Sodium-Potassium ATPase pump: It pumps from the epithelial cells of intestine 3 sodium ions to the flow of blood and 2 potassium ions in the opposite direction.
For a healthy person, 2000 to 3000 milligram sodium secretes in lumen of the intestine which is absorbed almost totally in the blood to maintain balance. When cholera toxin enters the epithelial cells of the intestine, it deposits cyclic Adenosine Monophosphate (cAmp) in high amounts continuously. This disturbs normal functioning of Chloride-bicarbonate exchanger, Sodium-hydrogen exchanger and CFTR channel. As a result, the secreted Sodium and Chloride ions in the lumen of intestine exit out of the body as stool before being absorbed in blood. Only SGLT1 transporter is not affected by cAmp. Hence, if Sodium chloride and glucose (or sugar) water solution in the right proportion is provided to the patient, then SGLT1 will supply Glucose/ sugar and water from the lumen to the epithelial cells of the intestine, leading to its absorption there. Sodium-Potassium ATPase pump transports Sodium and water to the blood flow. With each cycle, hundreds of water molecules enter epithelial cells and rehydrate it. In this way, a simple solution of Salt, Glucose/ Sugar and water saves patients from dehydration.
Image Courtesy: Shutterstock
Acute diarrhea normally lasts only a few days. Diarrhea is not stopped by ORT, it replaces the lost fluids and essential salts, thus dehydration is prevented, and it strengthens the patient with the supply of essential salts. ORT alone is an effective treatment for most of the patients suffering from acute watery diarrhoea. Except for serious cases, intravenous drip therapy is unnecessary.

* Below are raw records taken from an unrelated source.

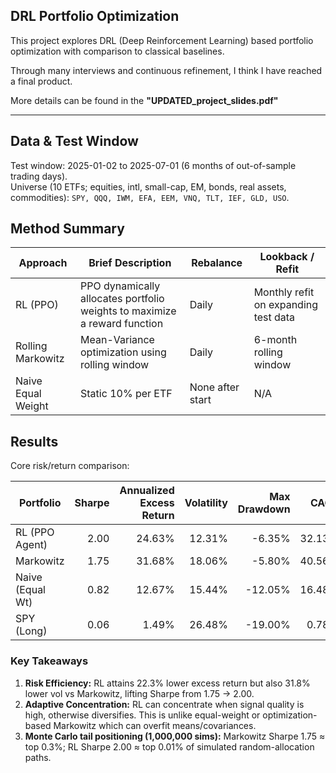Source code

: ## DRL Portfolio Optimization
This project explores DRL (Deep Reinforcement Learning) based portfolio optimization with comparison to classical baselines.

Through many interviews and continuous refinement, I think I have reached a final product.

More details can be found in the **"UPDATED_project_slides.pdf"**

---

## Data & Test Window
Test window: 2025-01-02 to 2025-07-01 (6 months of out-of-sample trading days).  
Universe (10 ETFs; equities, intl, small-cap, EM, bonds, real assets, commodities): `SPY, QQQ, IWM, EFA, EEM, VNQ, TLT, IEF, GLD, USO`.

## Method Summary
| Approach | Brief Description | Rebalance | Lookback / Refit |
|----------|------------------|-----------|------------------|
| RL (PPO) | PPO dynamically allocates portfolio weights to maximize a reward function | Daily | Monthly refit on expanding test data |
| Rolling Markowitz | Mean-Variance optimization using rolling window | Daily | 6-month rolling window |
| Naive Equal Weight | Static 10% per ETF | None after start | N/A |


## Results

Core risk/return comparison:

| Portfolio | Sharpe | Annualized Excess Return | Volatility | Max Drawdown | CAGR |
|-----------|-------:|------------------:|-----------:|-------------:|-----:|
| RL (PPO Agent) | 2.00 | 24.63% | 12.31% | -6.35% | 32.13% |
| Markowitz | 1.75 | 31.68% | 18.06% | -5.80% | 40.56% |
| Naive (Equal Wt) | 0.82 | 12.67% | 15.44% | -12.05% | 16.48% |
| SPY (Long) | 0.06 | 1.49% | 26.48% | -19.00% | 0.78% |


### Key Takeaways
1. **Risk Efficiency:** RL attains 22.3\% lower excess return but also 31.8\% lower vol vs Markowitz, lifting Sharpe from 1.75 → 2.00.
2. **Adaptive Concentration:** RL can concentrate when signal quality is high, otherwise diversifies. This is unlike equal-weight or optimization-based Markowitz which can overfit means/covariances.
3. **Monte Carlo tail positioning (1,000,000 sims):** Markowitz Sharpe 1.75 ≈ top 0.3%; RL Sharpe 2.00 ≈ top 0.01% of simulated random-allocation paths.  

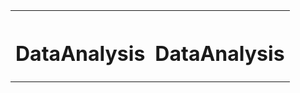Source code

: <html>
<head>
<body>
<table width="450">
    <tr>
     <center><th><h1>DataAnalysis</h1></th></center>
     <center><th><h1>DataAnalysis</h1></th></center>
    </tr>
</table><br><br>
</body>
</head>
</html>
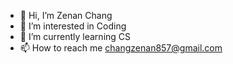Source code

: - 👋 Hi, I’m Zenan Chang
- 👀 I’m interested in Coding
- 🌱 I’m currently learning CS
- 📫 How to reach me changzenan857@gmail.com

<!---
EmptyHead5/EmptyHead5 is a ✨ special ✨ repository because its `README.md` (this file) appears on your GitHub profile.
You can click the Preview link to take a look at your changes.
--->
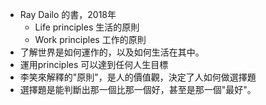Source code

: - Ray Dailo 的書，2018年
	- Life principles 生活的原則
	- Work principles 工作的原則
- 了解世界是如何運作的，以及如何生活在其中。
- 運用principles 可以達到任何人生目標
- 李笑來解釋的"原則"，是人的價值觀，決定了人如何做選擇題
- 選擇題是能判斷出那一個比那一個好，甚至是那一個"最好"。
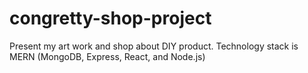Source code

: # congretty-shop-project
Present my art work and shop about DIY product. Technology stack is MERN (MongoDB, Express, React, and Node.js)
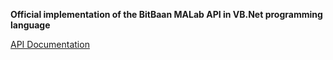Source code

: **Official implementation of the BitBaan MALab API in VB.Net programming language**

[API Documentation](https://malab.bitbaan.com/apidocs/en)


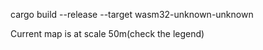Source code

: cargo build --release --target wasm32-unknown-unknown

Current map is at scale 50m(check the legend)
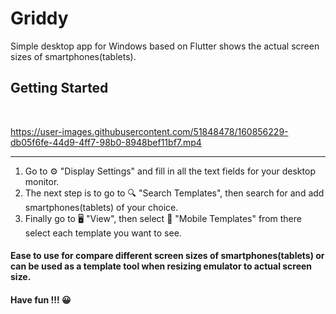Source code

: # Griddy

Simple desktop app for Windows based on Flutter shows the actual screen sizes of smartphones(tablets).

## Getting Started
<br />

https://user-images.githubusercontent.com/51848478/160856229-db05f6fe-44d9-4ff7-98b0-8948bef11bf7.mp4

<hr />

1. Go to ⚙ "Display Settings" and fill in all the text fields for your desktop monitor.
2. The next step is to go to 🔍 "Search Templates", then search for and add smartphones(tablets) of your choice.
3. Finally go to 🖥 "View", then select 📱 "Mobile Templates" from there select each template you want to see.

#### Ease to use for compare different screen sizes of smartphones(tablets) or can be used as a template tool when resizing emulator to actual screen size.
#### Have fun !!! 😀
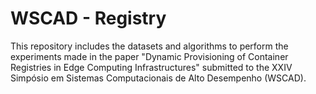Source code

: # WSCAD - Registry

This repository includes the datasets and algorithms to perform the experiments made in the paper "Dynamic Provisioning of Container Registries in Edge Computing Infrastructures" submitted to the XXIV Simpósio em Sistemas Computacionais de Alto Desempenho (WSCAD). 
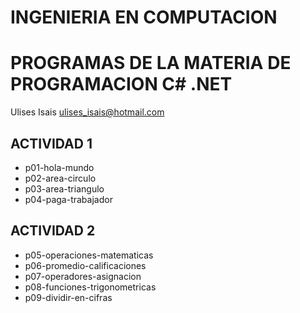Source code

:# INGENIERIA EN COMPUTACION 
#  PROGRAMAS DE LA MATERIA DE PROGRAMACION C# .NET

Ulises Isais
ulises_isais@hotmail.com
## ACTIVIDAD 1
-   p01-hola-mundo
-   p02-area-circulo
-   p03-area-triangulo
-   p04-paga-trabajador 
## ACTIVIDAD 2
-   p05-operaciones-matematicas
-   p06-promedio-calificaciones
-   p07-operadores-asignacion
-   p08-funciones-trigonometricas
-   p09-dividir-en-cifras

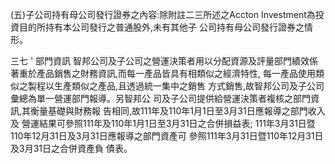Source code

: (五)子公司持有母公司發行證券之內容:除附註二三所述之Accton Investment為投資目的所持有本公司發行之普通股外,未有其他子 公司持有母公司發行證券之情形。

三七 ' 部門資訊 智邦公司及子公司之營運決策者用以分配資源及評量部門績效係 著重於產品銷售之財務資訊,而每一產品皆具有相類似之經濟特性, 每一產品使用類似之製程以生產類似之產品,且透過統一集中之銷售 方式銷售,故智邦公司及子公司彙總為單一營運部門報導。另智邦公 司及子公司提供給營運決策者複核之部門資訊,其衡量基礎與財務報 告相同,故111年及110年1月1日至3月31日應報導之部門收入及 營運結果可參照111年及110年1月1日至3月31日之合併損益表; 111年3月31日暨110年12月31日及3月31日應報導之部門資產可 參照111年3月31日暨110年12月31日及3月31日之合併資產負 債表。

LIFE DEDICATED TO HUMANITY
Dhiman Barua was born to a family of doctors and traditional medicine practitioners in Burma (now Myanmar), which was then a part of undivided British India. When he was four years old, his family moved to his ancestral village near Chittagong in undivided British India (in present-day Bangladesh_. The area was infested with cholera. He saw a cholera epidemic causing deaths in almost every household of the village. In 1930, he took admission in Chittagong Medical School on a scholarship. Following that, he took a short commission posting in the Army Medical Corps during the World War II and served in Burma, India and Malaysia. After the war, he studied and earned a medical degree from the Lake Medical College in Calcutta, which was under the control of the Army then. He followed it up with a doctorate from Lucknow University, post-doctorate from Pasteur Institute, Paris, and the London School of Tropical Medicine.
Dr Barua began working for the World Health Organization in 1965 with the cholera control team based in Manila, and in 1966, he moved to the WHO head office in Geneva as a medical officer working on cholera and other diarrhoeal diseases. Throughout his career at WHO, he trained health workers in many countries in oral rehydration therapy and other aspects of diarrheal diseases in many capacities. He passed away in Geneva on 19 August 2020, two months short of his 100th birthday.
Dr Mahalanabis bestowed full credit to his teacher Dr Dhiman Barua for the global recognition of ORS developed by him against cholera and enteric diseases. But Dr Barua himself received practically no recognition for his vision and efforts in spreading the life-saving treatment around the world.
Dr Barua deserves complete credit for converting the “most important medical advance” of the 20th century into a household medicine worldwide. It is a tragedy that Dr Dhiman Barua’s contribution to humanity remains unhonoured by scientific communities and even the governments, including that of India. Will the Government of India honour him posthumously?